Mom's with Fibromyalgia, MS, or Chronic Fatigue

On disability for CFIDS
November 26, 2007 at 8:10 PM
Hi, my name is Marian and I live in Virginia. I was diagnosed by my baby sister as having what was then called CFS. When I went to my doctor, I told him what my sister said as I had the same symptoms as she did. He just sat down and looked at me then said "you know I believe she is right". He did many tests to rule out other diseases and I also saw another doctor more informed and he did tests that my family doctor didn't know to do.  Well they both agrees I fit the criteria. That was in 1990. My symptoms began with flu like symptoms. My husband and son were in the Navy and participating in Desert Shield and Desert Storm at the time. Also I was working for the Army as a Contract Specialist. I lasted at work until 1994 and my memory was affected. I forgot how to do my job of 18 years!  I was so tired I could barely make it to work. Finally when my husband came home in 1994 he took me to the doctor for a check up. When my doctor saw me he told my husband to take me to work and clean out my desk, I was finished working. It took until late 1995 for my disability to be approved. But being that it was Federal Disability I received it faster than one would on Social Security.
I have CFIDS, Fibromyalgia, Memory Loss that I take meds to slow down, Bursitis in my hips, Arthritis in my knees and spine, Thyroid problems, sleep problems, and an injured sciatica nerve that I get epidurals for every 3-4 months.
Now I have a question as I have another symptom that both my sister and I have experienced.
There are times when neither of us can go out if it is windy as it causes our skin to hurt and I do mean hurt.

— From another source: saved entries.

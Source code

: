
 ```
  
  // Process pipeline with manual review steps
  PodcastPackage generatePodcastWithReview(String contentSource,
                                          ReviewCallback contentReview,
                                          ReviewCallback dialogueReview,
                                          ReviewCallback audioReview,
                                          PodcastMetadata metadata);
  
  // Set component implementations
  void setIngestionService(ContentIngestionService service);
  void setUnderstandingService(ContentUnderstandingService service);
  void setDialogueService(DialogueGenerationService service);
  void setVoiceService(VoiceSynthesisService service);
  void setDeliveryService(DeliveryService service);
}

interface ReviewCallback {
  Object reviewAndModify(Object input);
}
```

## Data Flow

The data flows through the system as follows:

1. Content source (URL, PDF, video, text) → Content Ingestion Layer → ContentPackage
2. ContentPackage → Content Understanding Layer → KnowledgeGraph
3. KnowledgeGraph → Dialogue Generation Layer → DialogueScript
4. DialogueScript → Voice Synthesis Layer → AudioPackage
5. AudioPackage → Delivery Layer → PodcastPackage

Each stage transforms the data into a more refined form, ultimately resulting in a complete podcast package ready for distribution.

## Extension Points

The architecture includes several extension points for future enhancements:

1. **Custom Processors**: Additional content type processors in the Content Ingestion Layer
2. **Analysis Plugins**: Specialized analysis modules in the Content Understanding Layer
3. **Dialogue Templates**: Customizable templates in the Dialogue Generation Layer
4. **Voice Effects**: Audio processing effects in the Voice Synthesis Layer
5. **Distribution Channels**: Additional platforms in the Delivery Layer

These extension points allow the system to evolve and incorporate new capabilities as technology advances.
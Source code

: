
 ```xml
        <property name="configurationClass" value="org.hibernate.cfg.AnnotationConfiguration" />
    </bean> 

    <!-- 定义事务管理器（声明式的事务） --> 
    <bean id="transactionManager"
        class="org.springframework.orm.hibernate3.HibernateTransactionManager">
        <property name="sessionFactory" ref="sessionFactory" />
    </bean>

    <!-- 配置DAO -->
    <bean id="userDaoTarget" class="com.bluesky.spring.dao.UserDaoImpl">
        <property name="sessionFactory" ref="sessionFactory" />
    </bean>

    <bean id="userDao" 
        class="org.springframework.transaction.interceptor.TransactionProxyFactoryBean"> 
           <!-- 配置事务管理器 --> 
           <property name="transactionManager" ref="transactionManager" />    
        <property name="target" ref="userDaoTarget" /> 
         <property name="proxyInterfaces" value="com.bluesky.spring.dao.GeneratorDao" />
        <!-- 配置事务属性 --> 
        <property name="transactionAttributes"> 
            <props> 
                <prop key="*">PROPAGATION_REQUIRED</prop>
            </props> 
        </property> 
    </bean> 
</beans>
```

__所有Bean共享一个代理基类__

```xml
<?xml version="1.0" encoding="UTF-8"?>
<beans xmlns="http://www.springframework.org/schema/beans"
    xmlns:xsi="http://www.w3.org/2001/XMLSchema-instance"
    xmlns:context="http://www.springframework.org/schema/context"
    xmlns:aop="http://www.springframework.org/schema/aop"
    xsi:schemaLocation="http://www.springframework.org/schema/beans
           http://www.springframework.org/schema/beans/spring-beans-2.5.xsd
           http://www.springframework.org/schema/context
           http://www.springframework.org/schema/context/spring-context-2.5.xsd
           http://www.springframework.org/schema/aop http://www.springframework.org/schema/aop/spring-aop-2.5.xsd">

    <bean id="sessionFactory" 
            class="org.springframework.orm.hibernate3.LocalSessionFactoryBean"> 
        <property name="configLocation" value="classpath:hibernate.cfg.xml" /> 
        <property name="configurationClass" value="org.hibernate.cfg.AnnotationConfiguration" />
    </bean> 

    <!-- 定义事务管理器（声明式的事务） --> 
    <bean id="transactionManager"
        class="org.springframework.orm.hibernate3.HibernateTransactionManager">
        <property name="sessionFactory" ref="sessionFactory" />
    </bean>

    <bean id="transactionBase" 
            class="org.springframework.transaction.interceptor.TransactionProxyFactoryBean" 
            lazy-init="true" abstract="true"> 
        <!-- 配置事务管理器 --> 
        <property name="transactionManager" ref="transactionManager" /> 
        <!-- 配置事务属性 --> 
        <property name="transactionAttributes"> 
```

Also it hurts to put light pressure on my legs as that causes pain even if you just push a little with your finger.
I am so happy to find this group.  Let's compare notes.


  • Shwy721
    by Shwy721
    November 28, 2007 at 1:02 PM
    Wow.  That was an amazing story. 

    My sister has had the epsteinbar virus for many years which caused her to get mono.  I ended up with the same virus (Epsteinbar), but never got mono.  I was diagnosed years ago, In the late 1990's with Chronic Fatigue Syndrome.  It hasn't been easy.  Somehow though, I always seem to remain stable.  I remember breaking out with soars in my mouth and getting enlarged glands with pain feeling as if I had the flu as well.  I dealt with alot of overwhelming fatigue that I could not control.  I'd be sitting at the dinner table holding the fork getting ready to eat and I'd lean over the plate and almost couldn't even hold the fork.  My husband never understood.  Sometimes he still doesn't understand.  It hurts. 

    Recently, I'd experienced more painful things all over my body.  I always feel sick.  I was sent to a specialist ( Rheumatologist ).  That doctor told me that I had been misdiagnosed and what I really have is Fibromyalgia.  That was last year.  But soon after I came out pregnant and didn't go back to the specialist. 

    Most recently (about the last 2 weeks), I have been experiencing alot of pain in my neck, left shoulder, and left arm.  The pain then started going further down my back.  It has been very painful and I still experience it.  I went to the hospital for the pain because it has started to affect my spine and I know and been told that the spine is nothing to play with, so I went to the ER.  There I was told to go see a spine doctor.  Everyone seems to be very booked and it's going to take weeks if not months before I get seen.  I think it's rediculous because If it's serious, they may not catch it in time. 
    Anyway, I just hope it's nothing too serious.

    As far as your story goes, I think in my opinion, that you should get further testing done.  It sounds so much like MS.  I hate to say that, because I hope that I am not experiencing early symptoms myself of that, but that is how it sounds to me about your story.  With the memory and the severe pain in your skin and legs, It sounds so much like it to me.  I learned alot of that from Montel Williams himself who has MS.
    Just wanted to say what I thought.  I just think it's better safe then sorry to be checked for it.  It would be better to start getting treatment now if that were the case.

    Please keep me updated should you go through with that.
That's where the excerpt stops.